We often need to execute external programs in a row, but execline doesn’t allow the use of newlines, that are considered whitespace, nor semicolons. It instead provides two different commands: foreground12 and background13.

foreground { prog1... } prog2...

foreground reads prog1 in a block. It executes it, waits for it to complete and then executes progs2

background { prog1... } prog2...

background reads a prog1... command in a block, spawns a child executing prog1... and then execs into prog2...

Relating back to the sh syntax:

  • foreground { a } b is the equivalent to a ; b

  • background { a } b is the equivalent of a & v

foreground { sleep 10 }

echo "I waited 10 seconds."

This is an example where the script wait ten seconds and echo the message we choosed. foreground can also be used several times in a row.

Variable management

execline maintains no state, and thus has no real variables

While somewhat of a misnomer, execline emulates variable management in other scripting languages via its substitution mechanism, which we will use in the next examples.

define variable value prog...

define replaces the literal variable with value, then executes prog...

define remind us of an assignment operator, which is what it exactly does.

define home /home/foo

mkdir ${home}/scripts

Variable Substitution

When a literal is followed by other strings, it needs to be wrapped inside curly braces; otherwise the execline parser won’t apply substitution.

The substitution will be applied here:

define FOO blah
echo $FOO

but won’t be applied here:

define FOO blah
echo $FOO-$FOO

because the first literal must be wrapped inside the braces:

define FOO blah
echo ${FOO}-$FOO

Note: in $FOO$FOO both variables will be substituted.

Quoting

the following is the most complex part of the whole language

Note: Feel free to skip this paragraph if you don’t intend to use the quoting mechanism.

There are two possible cases: the variable is either substituted or not substituted.
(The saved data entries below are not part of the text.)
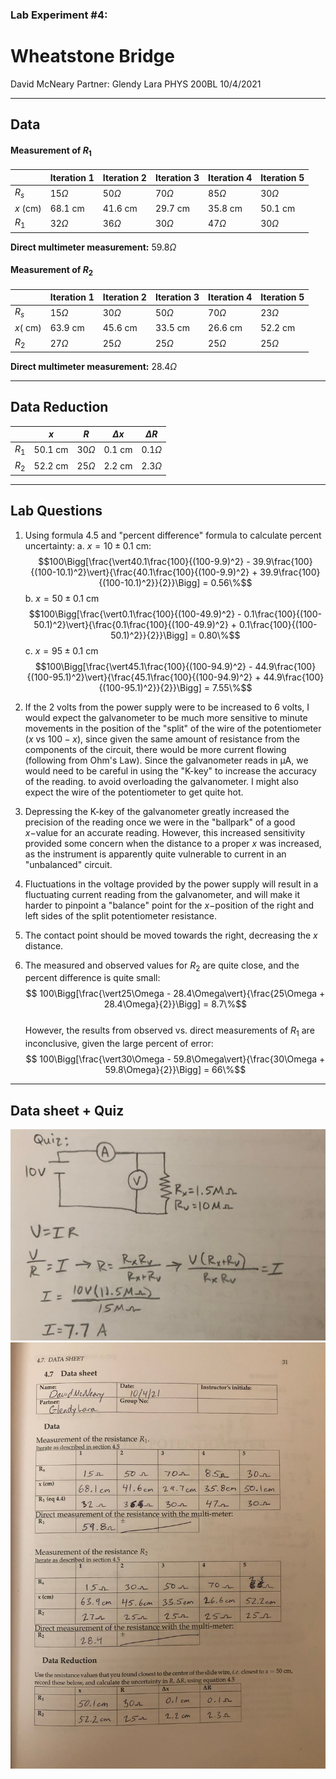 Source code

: ### Lab Experiment #4:
# Wheatstone Bridge
David McNeary 
Partner: Glendy Lara
PHYS 200BL 
10/4/2021

---

## Data

#### Measurement of $R_1$

|  | Iteration 1 | Iteration 2 | Iteration 3 | Iteration 4 | Iteration 5 |
| --- | --- | --- | --- | --- | --- | 
| $R_s$ | $15\Omega$ | $50\Omega$ | $70\Omega$ | $85\Omega$ | $30\Omega$ |
| $x\text{ (cm)}$ | $68.1\text{ cm}$ | $41.6\text{ cm}$ | $29.7\text{ cm}$ | $35.8\text{ cm}$ | $50.1\text{ cm}$ | 
| $R_1$ | $32\Omega$ | $36\Omega$ | $30\Omega$ | $47\Omega$ | $30\Omega$ |

**Direct multimeter measurement:** $59.8\Omega$

#### Measurement of $R_2$

|  | Iteration 1 | Iteration 2 | Iteration 3 | Iteration 4 | Iteration 5 |
| --- | --- | --- | --- | --- | --- | 
| $R_s$ | $15\Omega$ | $30\Omega$ | $50\Omega$ | $70\Omega$ | $23\Omega$ |
| $x\text{( cm)}$ | $63.9\text{ cm}$ | $45.6\text{ cm}$ | $33.5\text{ cm}$ | $26.6\text{ cm}$ | $52.2\text{ cm}$ | 
| $R_2$ | $27\Omega$ | $25\Omega$ | $25\Omega$ | $25\Omega$ | $25\Omega$ |

**Direct multimeter measurement:** $28.4\Omega$

---

## Data Reduction

|  | $x$ | $R$ | $\Delta x$ | $\Delta R$ |
| --- | --- | --- | --- | --- |
| $R_1$ | $50.1\text{ cm}$ | $30\Omega$ | $0.1\text{ cm}$ | $0.1\Omega$ |
| $R_2$ | $52.2\text{ cm}$ | $25\Omega$ | $2.2\text{ cm}$ | $2.3\Omega$ |

--- 

## Lab Questions
1. Using formula 4.5 and "percent difference" formula to calculate percent uncertainty:
a. $x = 10 \pm 0.1\text{ cm}$:  
$$100\Bigg[\frac{\vert40.1\frac{100}{(100-9.9)^2} - 39.9\frac{100}{(100-10.1)^2}\vert}{\frac{40.1\frac{100}{(100-9.9)^2} + 39.9\frac{100}{(100-10.1)^2}}{2}}\Bigg] = 0.56\%$$
b. $x = 50 \pm 0.1\text{ cm}$
$$100\Bigg[\frac{\vert0.1\frac{100}{(100-49.9)^2} - 0.1\frac{100}{(100-50.1)^2}\vert}{\frac{0.1\frac{100}{(100-49.9)^2} + 0.1\frac{100}{(100-50.1)^2}}{2}}\Bigg] = 0.80\%$$
c. $x = 95 \pm 0.1\text{ cm}$
$$100\Bigg[\frac{\vert45.1\frac{100}{(100-94.9)^2} - 44.9\frac{100}{(100-95.1)^2}\vert}{\frac{45.1\frac{100}{(100-94.9)^2} + 44.9\frac{100}{(100-95.1)^2}}{2}}\Bigg] = 7.55\%$$

2. If the 2 volts from the power supply were to be increased to 6 volts, I would expect the galvanometer to be much more sensitive to minute movements in the position of the "split" of the wire of the potentiometer ($x$ vs $100-x$), since given the same amount of resistance from the components of the circuit, there would be more current flowing (following from Ohm's Law). Since the galvanometer reads in &micro;A, we would need to be careful in using the "K-key" to increase the accuracy of the reading. to avoid overloading the galvanometer. I might also expect the wire of the potentiometer to get quite hot.

3. Depressing the K-key of the galvanometer greatly increased the precision of the reading once we were in the "ballpark" of a good $x-$value for an accurate reading. However, this increased sensitivity provided some concern when the distance to a proper $x$ was increased, as the instrument is apparently quite vulnerable to current in an "unbalanced" circuit.

4. Fluctuations in the voltage provided by the power supply will result in a fluctuating current reading from the galvanometer, and will make it harder to pinpoint a "balance" point for the $x-$position of the right and left sides of the split potentiometer resistance.

5. The contact point should be moved towards the right, decreasing the $x$ distance.

6. The measured and observed values for $R_2$ are quite close, and the percent difference is quite small:
$$ 100\Bigg[\frac{\vert25\Omega - 28.4\Omega\vert}{\frac{25\Omega + 28.4\Omega}{2}}\Bigg] = 8.7\%$$<br />
However, the results from observed vs. direct measurements of $R_1$ are inconclusive, given the large percent of error:
$$ 100\Bigg[\frac{\vert30\Omega - 59.8\Omega\vert}{\frac{30\Omega + 59.8\Omega}{2}}\Bigg] = 66\%$$

--- 

## Data sheet + Quiz
![](./images/quiz.jpg)
![](./images/data-sheet.jpg)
Both will be highlighted here, in order.

if ${FOO} is preceded by 2*n backslashes (an even number), the whole sequence will be replaced with n backslashes, followed by the substituted value.

As an example, consider the following script:

define FOO blah
echo \\${FOO}

If ${FOO} is preceded by 2*n+1 backslashes (an odd number), the whole sequence will be replaced with n backslashes, followed by the literal ${FOO}.
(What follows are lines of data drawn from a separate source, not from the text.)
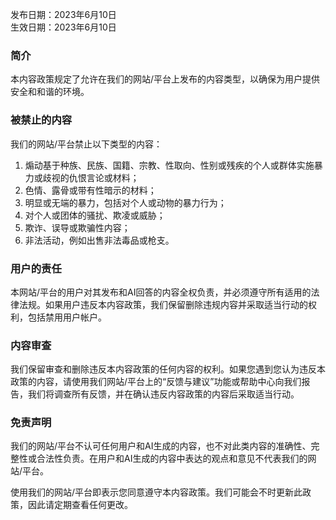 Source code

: 发布日期：2023年6月10日<br />生效日期：2023年6月10日
<a name="Ownkz"></a>
### 简介
本内容政策规定了允许在我们的网站/平台上发布的内容类型，以确保为用户提供安全和和谐的环境。
<a name="mQJqM"></a>
### 被禁止的内容
我们的网站/平台禁止以下类型的内容：

1. 煽动基于种族、民族、国籍、宗教、性取向、性别或残疾的个人或群体实施暴力或歧视的仇恨言论或材料；
2. 色情、露骨或带有性暗示的材料；
3. 明显或无端的暴力，包括对个人或动物的暴力行为；
4. 对个人或团体的骚扰、欺凌或威胁；
5. 欺诈、误导或欺骗性内容；
6. 非法活动，例如出售非法毒品或枪支。
<a name="q2wdj"></a>
### 用户的责任
本网站/平台的用户对其发布和AI回答的内容全权负责，并必须遵守所有适用的法律法规。如果用户违反本内容政策，我们保留删除违规内容并采取适当行动的权利，包括禁用用户帐户。
<a name="kbWNt"></a>
### 内容审查
我们保留审查和删除违反本内容政策的任何内容的权利。如果您遇到您认为违反本政策的内容，请使用我们网站/平台上的“反馈与建议”功能或帮助中心向我们报告，我们将调查所有反馈，并在确认违反内容政策的内容后采取适当行动。
<a name="VJtsu"></a>
### 免责声明
我们的网站/平台不认可任何用户和AI生成的内容，也不对此类内容的准确性、完整性或合法性负责。在用户和AI生成的内容中表达的观点和意见不代表我们的网站/平台。

使用我们的网站/平台即表示您同意遵守本内容政策。我们可能会不时更新此政策，因此请定期查看任何更改。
Consider again the script above, this time with an odd number of backlashes:

define FOO blah
echo \${FOO}

${FOO} will not be substituted and its output will be ${FOO} literal. If we used three backlash (2*n + 1 with n=1), the output would be \${FOO}, that is n backslashes and the literal.

${FOO} will be substituted with its value, and the 2*n (where n=1 in the example) backlashes will be substituted with n backlashes.

Environmental variables

Since execline takes heavy advantage of chainloading, we can use the environment as a true variable store, as we have already seen with importas.

Note: environment variables are real variables, they are just external to the substitution mechanism until brought in via importas (or an execline utility that does automatic substitution).

We used define to emulate the assignment operator, assigning a value to a literal; thus this value cannot be calculated at runtime. If we need to assign the output of a command to a variable, we should use the environment instead.

backtick14 is the builtin used to set an envorimental variable from another command output:

backtick variable { prog1... } prog2...

backtick reads prog1..., spawns a child executing it and saves its output, then it assigns this output to variable in the environment.

Suppose we have to create a file named as the current date, and this file should be store inside the .cache folder of the user calling the script:

# Get the date and store it inside DATE variable
backtick DATE { date +%d%m%y }

# Import DATE var from environment into date literal
importas date DATE

# Do the same for HOME
importas home HOME

# Create the file
touch ${home}/.cache/used-$date

Conditional execution

Another thing that we often do is a testing a condition and doing different things depending on its result (or exit code in shell scripting). In another words we execute something in case the condition was false, something else if it was true.

exeline provides four different builtins: if15, ifelse16, ifte17 and ifthenelse18. In this tutorial we will only see the first two.

if { prog1... } prog2..

if reads prog1… in a block. It executes it, wait for it to complete and then:

  • If prog1 exits a non-zero status, if exits 1.
  • Else if execs into prog2.

This is a simple builtin, it just execute a program, that could also be a chain loads of programs, and then continue with the script execution only if the exit status is zero.

Note: to test that a file exists the POSIX utility test19 will be used in the following examples.

importas home HOME

if -n { test -d ${home}/.cache/used }

mkdir ${home}/.cache/used

This is a simple script that check if the directory ~/.cache/used exists, if it doesn’t there is an attempt to create it. We would also need sometimes to check if mkdir successfully exit and it can do done by wrapping the last line with another if.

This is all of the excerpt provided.